Backgroud

Kidney transplantation (KT) is a preferred renal replacement therapy for patients with end-stage renal disease (ESRD) [1]. Although short- and long-term clinical outcomes of KT have greatly improved, post-transplant infection remains a devastating complication after KT [2]. Post-transplant infection is one of major causes of mortality and graft loss among kidney recipients [3]. It has been reported that 40–80% of kidney recipients experience infectious complications after KT [4, 5]. Post-transplant infections exhibit various patterns over time after KT. The characteristics of post-transplant infection have changed due to diverse factors such as new surgical techniques, use of prophylactic antibiotics, and changes in immunosuppressant type [6, 7]. Life-threatening infections are more likely to occur within the first 6 months after transplantation, which is assumed to be associated with the use of high-dose immunosuppressants during this time [4, 6]. Therefore, studies on infectious complications occurring during the early post-transplant period are needed.

In recent years, the number of older patients with ESRD has increased, and the proportion of the elderly among kidney recipients has also increased [8, 9]. Older kidney recipients are at high risk for post-transplant infection due to conditions including immunosuppressant use, multiple comorbidities, frailty, and immune senescence [9,10,11,12]. However, previous studies of KT in the elderly have focused on traditional outcomes such as rejection and survival, and few studies have evaluated infectious complications after KT in the elderly [12, 13].

In this study, we investigated current incidence, causative pathogens, and sites of overall early post-transplant infection, which was defined as infectious complications requiring hospitalization within the first 6 months after KT in older kidney recipients using a well-organized nationwide cohort. We additionally analyzed risk factors for the development of early post-transplant infection and its impacts on clinical outcomes.

Methods

Study population and design

The study sample was derived from the Korean Organ Transplantation Registry (KOTRY) database established by the Korean Society for Transplantation. The KOTRY is a prospective, multicenter, nationwide cohort study that includes data for five types of solid organ transplantation in Korea: kidney, liver, heart, lung, and pancreas. Further details of the KOTRY have been previously described [14].

We analyzed data for 3738 kidney recipients registered in the KOTRY database between April 2014 and December 2017. The recipients were divided into two groups according to age (younger recipients < 60 years-old, n = 3081; older recipients ≥60 years-old, n = 657). We observed the incidence, causative pathogens, and sites of early post-transplant infection, defined as infectious complications requiring hospitalization within the first 6 months after KT. Infectious complications that occurred during the hospitalization period after kidney transplantation were excluded. If several different infections occurred in one patient, they were counted as separate cases. We also analyzed risk factors for early post-transplant infection and impacts on clinical outcomes by comparing recipients who experienced infections with those who did not.

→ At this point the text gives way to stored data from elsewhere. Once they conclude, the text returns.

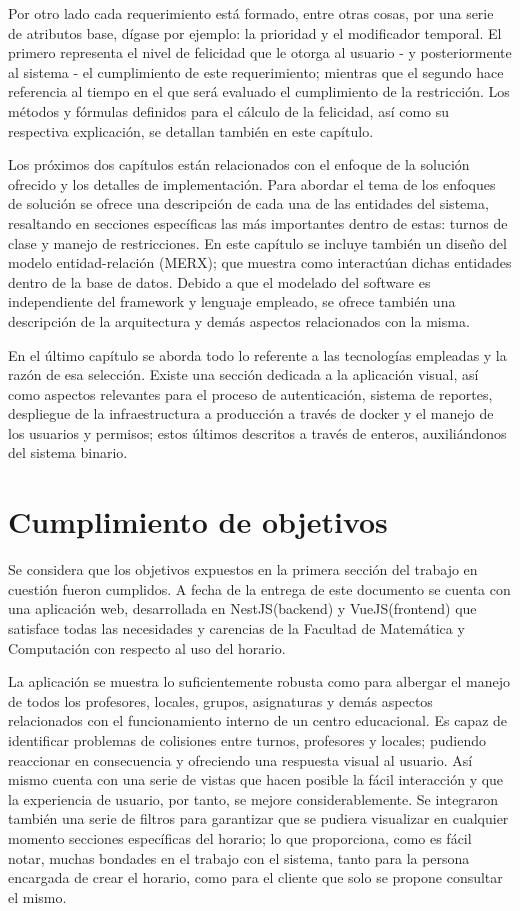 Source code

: Por otro lado cada requerimiento está formado, entre otras cosas, por una serie de atributos base, dígase por ejemplo: la prioridad y el modificador temporal. El primero representa el nivel de felicidad que  le otorga al usuario - y posteriormente al sistema - el cumplimiento de este requerimiento; mientras que el segundo hace referencia al tiempo en el que será evaluado el cumplimiento de la restricción. Los métodos y fórmulas definidos para el cálculo de la felicidad, así como su respectiva explicación, se detallan también en este capítulo.

Los próximos dos capítulos están relacionados con el enfoque de la solución ofrecido y los detalles de implementación. Para abordar el tema de los enfoques de solución se ofrece una descripción de cada una de las entidades del sistema, resaltando en secciones específicas las más importantes dentro de estas: turnos de clase y manejo de restricciones. En este capítulo se incluye también un diseño del modelo entidad-relación (MERX); que muestra como interactúan dichas entidades dentro de la base de datos. Debido a que el modelado del software es independiente del framework y lenguaje empleado, se ofrece también una descripción de la arquitectura y demás aspectos relacionados con la misma. 

En el último capítulo se aborda todo lo referente a las tecnologías empleadas y la razón de esa selección. Existe una sección dedicada a la aplicación visual, así como aspectos relevantes para el proceso de autenticación, sistema de reportes, despliegue de la infraestructura a producción a través de docker y el manejo de los usuarios y permisos; estos últimos descritos a través de enteros, auxiliándonos del sistema binario. 

\section{Cumplimiento de objetivos}

Se considera que los objetivos expuestos en la primera sección del trabajo en cuestión fueron cumplidos. A fecha de la entrega de este documento se cuenta con una aplicación web, desarrollada en NestJS(backend) y VueJS(frontend) que satisface todas las necesidades y carencias de la Facultad de Matemática y Computación con respecto al uso del horario. 

La aplicación se muestra lo suficientemente robusta como para albergar el manejo de todos los profesores, locales, grupos, asignaturas y demás aspectos relacionados con el funcionamiento interno de un centro educacional. Es capaz de identificar problemas de colisiones entre turnos, profesores y locales; pudiendo reaccionar en consecuencia y ofreciendo una respuesta visual al usuario. Así mismo cuenta con una serie de vistas que hacen posible la fácil interacción y que la experiencia de usuario, por tanto, se mejore considerablemente. Se integraron también una serie de filtros para garantizar que se pudiera visualizar en cualquier momento secciones específicas del horario; lo que proporciona, como es fácil notar, muchas bondades en el trabajo con el sistema, tanto para la persona encargada de crear el horario, como para el cliente que solo se propone consultar el mismo.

All study procedures complied with the principles expressed in the Declaration of Helsinki. The study protocol was reviewed and approved by the Institutional Review Board of each center, and the approval number from Kyung Hee University Medical Center is 2019–11-074.

Variables, study outcomes, and definitions

Data for variables including age, sex, cause of ESRD, duration of under dialysis before KT, underlying diseases, and laboratory findings were collected for every recipient. Transplant-related data, such as age and sex of donor, whether the donor was deceased or not, ABO incompatibility, presence of donor specific antibody (DSA), and type of immunosuppressive drugs, were also recorded.

As described previously, early post-transplant infection was defined as infectious complications requiring hospitalization within the first 6 months of discharge after receiving KT. Infectious episodes were categorized according to microbiologic etiologies or sites of infection. The microbiologic etiologies included bacteria, virus, mycobacteria, fungus, and pneumocystis pneumonia (PCP). Infectious episodes without identified causative pathogens were classified as not identified, and cases that were concurrently infected with two or more types of pathogens were classified as co-infections. The sites of infection were determined as wound, allograft, central nervous system (CNS) and eye, respiratory tract, gastrointestinal (GI) system and liver, urinary tract, vascular system, skin and musculoskeletal system, blood stream, others, multiple sites, and unknown. Cases that were infected at two or more sites were classified as multiple sites, and others include viral antigenemia and DNAemia.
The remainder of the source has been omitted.